### Supplied data
§ §

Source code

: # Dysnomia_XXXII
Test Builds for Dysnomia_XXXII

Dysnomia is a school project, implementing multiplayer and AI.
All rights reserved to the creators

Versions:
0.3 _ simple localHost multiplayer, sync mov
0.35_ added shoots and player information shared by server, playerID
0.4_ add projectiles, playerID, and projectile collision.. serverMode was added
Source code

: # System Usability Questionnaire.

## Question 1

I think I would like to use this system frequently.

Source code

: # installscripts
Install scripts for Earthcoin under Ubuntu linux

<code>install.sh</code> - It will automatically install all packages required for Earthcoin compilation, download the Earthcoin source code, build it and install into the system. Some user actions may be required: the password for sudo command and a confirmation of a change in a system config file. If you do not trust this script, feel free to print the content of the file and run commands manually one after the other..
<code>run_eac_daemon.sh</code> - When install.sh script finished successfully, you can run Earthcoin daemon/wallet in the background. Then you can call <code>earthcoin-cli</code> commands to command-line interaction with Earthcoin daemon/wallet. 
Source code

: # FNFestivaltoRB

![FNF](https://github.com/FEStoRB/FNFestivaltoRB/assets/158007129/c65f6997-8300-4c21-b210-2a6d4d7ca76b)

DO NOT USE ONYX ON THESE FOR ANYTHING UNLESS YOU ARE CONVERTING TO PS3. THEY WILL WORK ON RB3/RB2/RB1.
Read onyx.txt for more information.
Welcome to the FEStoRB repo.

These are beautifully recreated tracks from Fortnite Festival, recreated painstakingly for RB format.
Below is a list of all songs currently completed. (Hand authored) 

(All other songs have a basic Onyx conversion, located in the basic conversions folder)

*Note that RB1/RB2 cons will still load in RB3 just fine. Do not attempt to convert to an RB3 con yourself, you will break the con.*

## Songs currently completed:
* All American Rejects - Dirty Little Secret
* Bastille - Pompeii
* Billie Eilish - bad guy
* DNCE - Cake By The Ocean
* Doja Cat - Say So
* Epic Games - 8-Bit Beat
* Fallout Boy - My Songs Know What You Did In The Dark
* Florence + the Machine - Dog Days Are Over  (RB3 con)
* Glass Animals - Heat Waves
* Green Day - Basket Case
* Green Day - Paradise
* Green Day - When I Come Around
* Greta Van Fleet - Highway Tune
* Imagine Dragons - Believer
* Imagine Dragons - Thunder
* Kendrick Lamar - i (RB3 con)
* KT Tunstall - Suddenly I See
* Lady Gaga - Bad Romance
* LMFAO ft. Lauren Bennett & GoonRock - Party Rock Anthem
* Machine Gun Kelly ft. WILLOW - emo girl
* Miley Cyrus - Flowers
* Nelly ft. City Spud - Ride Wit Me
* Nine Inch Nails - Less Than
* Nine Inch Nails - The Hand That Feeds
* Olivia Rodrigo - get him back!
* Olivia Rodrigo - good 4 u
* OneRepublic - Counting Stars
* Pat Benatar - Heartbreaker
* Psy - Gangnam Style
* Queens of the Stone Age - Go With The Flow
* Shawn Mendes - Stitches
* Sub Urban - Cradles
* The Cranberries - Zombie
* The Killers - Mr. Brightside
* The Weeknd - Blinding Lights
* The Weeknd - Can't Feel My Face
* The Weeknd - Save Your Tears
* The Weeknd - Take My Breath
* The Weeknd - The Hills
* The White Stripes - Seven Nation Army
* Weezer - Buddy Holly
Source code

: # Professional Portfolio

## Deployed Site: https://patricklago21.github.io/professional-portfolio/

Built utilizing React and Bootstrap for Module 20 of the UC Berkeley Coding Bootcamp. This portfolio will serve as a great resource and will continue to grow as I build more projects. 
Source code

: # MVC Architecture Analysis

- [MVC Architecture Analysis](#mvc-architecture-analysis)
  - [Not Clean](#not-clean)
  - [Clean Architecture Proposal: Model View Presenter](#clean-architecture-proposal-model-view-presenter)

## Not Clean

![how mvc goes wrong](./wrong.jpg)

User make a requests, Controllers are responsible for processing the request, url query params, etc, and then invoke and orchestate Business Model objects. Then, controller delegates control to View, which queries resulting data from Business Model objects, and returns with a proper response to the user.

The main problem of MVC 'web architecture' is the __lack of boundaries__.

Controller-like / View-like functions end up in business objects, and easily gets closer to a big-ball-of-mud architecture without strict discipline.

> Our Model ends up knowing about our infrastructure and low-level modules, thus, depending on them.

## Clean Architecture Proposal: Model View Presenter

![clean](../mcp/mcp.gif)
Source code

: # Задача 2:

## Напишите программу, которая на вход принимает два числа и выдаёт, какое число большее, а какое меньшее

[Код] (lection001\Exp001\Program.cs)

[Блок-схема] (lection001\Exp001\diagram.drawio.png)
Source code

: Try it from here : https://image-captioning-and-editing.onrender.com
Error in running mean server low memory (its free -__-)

§ §

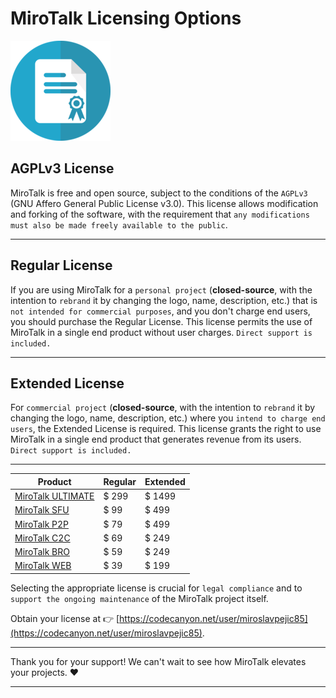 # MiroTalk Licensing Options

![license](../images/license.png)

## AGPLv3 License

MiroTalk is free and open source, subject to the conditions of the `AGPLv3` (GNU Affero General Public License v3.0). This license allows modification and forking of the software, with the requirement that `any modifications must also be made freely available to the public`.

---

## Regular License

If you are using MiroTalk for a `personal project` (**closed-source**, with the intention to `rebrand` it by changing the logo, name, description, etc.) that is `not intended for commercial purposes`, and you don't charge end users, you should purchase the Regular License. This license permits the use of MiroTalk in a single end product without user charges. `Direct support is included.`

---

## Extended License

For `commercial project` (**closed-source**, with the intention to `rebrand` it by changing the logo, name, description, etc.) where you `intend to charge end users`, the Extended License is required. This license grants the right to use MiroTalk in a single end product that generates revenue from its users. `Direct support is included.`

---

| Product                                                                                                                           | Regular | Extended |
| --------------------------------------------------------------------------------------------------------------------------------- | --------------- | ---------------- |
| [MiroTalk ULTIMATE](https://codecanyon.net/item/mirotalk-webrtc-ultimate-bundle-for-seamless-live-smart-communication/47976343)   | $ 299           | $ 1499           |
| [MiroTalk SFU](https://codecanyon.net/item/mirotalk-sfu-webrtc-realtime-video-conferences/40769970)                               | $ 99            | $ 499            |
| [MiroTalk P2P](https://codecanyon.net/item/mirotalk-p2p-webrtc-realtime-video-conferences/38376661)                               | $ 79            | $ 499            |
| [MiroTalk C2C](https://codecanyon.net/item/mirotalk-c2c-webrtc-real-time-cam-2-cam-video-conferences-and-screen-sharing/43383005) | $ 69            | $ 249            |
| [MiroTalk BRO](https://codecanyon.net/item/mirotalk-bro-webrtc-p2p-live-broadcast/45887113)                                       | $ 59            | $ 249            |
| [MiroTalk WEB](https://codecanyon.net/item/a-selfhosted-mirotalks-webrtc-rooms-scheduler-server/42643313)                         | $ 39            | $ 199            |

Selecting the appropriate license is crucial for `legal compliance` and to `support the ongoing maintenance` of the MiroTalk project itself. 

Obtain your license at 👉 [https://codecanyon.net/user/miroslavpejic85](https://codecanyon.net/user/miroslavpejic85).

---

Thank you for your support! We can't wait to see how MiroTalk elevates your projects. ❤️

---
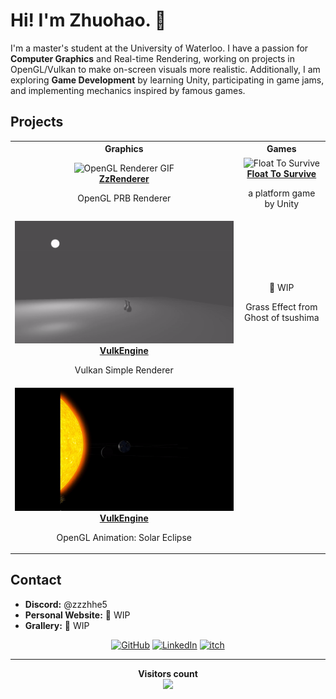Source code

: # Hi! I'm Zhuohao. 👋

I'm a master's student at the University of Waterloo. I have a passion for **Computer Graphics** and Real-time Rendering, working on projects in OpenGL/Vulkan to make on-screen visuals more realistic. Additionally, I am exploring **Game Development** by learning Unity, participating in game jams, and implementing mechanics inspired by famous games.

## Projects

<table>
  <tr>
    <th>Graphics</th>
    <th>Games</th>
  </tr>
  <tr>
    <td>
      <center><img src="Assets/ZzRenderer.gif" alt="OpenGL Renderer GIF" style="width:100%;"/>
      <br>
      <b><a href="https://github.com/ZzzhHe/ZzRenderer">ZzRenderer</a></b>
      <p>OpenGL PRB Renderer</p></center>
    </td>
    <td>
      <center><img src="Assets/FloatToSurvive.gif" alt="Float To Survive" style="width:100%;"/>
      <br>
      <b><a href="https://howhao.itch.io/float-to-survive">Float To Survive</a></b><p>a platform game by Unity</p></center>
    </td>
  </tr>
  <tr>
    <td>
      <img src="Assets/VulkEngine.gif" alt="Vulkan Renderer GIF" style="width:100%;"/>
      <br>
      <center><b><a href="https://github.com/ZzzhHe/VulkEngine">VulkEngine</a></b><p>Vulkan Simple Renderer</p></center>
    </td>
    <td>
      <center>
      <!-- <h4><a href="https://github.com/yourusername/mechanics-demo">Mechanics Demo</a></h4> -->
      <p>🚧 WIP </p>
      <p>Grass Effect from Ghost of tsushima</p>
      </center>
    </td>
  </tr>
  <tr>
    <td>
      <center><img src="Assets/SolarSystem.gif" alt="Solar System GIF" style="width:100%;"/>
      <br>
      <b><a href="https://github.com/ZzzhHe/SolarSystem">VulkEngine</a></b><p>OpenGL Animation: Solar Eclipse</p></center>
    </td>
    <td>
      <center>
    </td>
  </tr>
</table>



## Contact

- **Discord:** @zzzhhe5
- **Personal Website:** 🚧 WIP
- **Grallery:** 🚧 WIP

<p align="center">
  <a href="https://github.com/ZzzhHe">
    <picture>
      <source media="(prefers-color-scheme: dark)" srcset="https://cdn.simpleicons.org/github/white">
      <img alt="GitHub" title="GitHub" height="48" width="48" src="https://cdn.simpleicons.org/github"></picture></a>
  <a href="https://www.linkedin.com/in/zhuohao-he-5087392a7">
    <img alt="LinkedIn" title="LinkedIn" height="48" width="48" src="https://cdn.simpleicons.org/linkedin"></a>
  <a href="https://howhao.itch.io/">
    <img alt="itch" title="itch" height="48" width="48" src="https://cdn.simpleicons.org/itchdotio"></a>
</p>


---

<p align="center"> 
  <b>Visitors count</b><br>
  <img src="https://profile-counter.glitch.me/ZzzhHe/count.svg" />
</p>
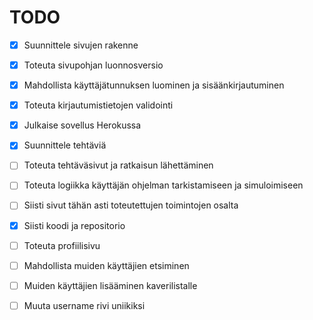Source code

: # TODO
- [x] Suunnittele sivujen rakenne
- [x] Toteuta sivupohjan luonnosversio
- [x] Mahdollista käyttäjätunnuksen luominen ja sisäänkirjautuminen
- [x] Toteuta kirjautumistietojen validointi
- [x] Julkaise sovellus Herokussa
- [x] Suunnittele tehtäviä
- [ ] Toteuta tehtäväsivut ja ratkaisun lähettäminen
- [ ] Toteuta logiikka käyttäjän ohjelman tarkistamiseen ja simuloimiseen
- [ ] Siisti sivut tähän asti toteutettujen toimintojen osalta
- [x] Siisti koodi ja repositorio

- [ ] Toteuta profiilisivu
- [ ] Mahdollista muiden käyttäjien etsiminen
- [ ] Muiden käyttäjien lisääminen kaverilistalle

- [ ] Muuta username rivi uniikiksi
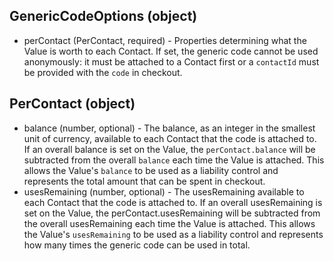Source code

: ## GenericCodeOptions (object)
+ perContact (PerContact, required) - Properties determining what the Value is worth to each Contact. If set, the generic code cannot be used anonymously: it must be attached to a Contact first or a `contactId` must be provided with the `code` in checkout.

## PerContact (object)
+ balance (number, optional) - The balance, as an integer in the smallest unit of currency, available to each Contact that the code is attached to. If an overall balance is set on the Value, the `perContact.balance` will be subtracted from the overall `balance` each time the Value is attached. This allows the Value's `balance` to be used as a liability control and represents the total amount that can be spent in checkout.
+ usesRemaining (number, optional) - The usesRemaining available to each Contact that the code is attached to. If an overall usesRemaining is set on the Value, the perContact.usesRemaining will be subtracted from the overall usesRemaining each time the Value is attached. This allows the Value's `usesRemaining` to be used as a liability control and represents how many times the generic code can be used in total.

§ §

### Try it
Copy every line above that holds the word "Analysis".

### Response
: # MVC Architecture Analysis
- [MVC Architecture Analysis](#mvc-architecture-analysis)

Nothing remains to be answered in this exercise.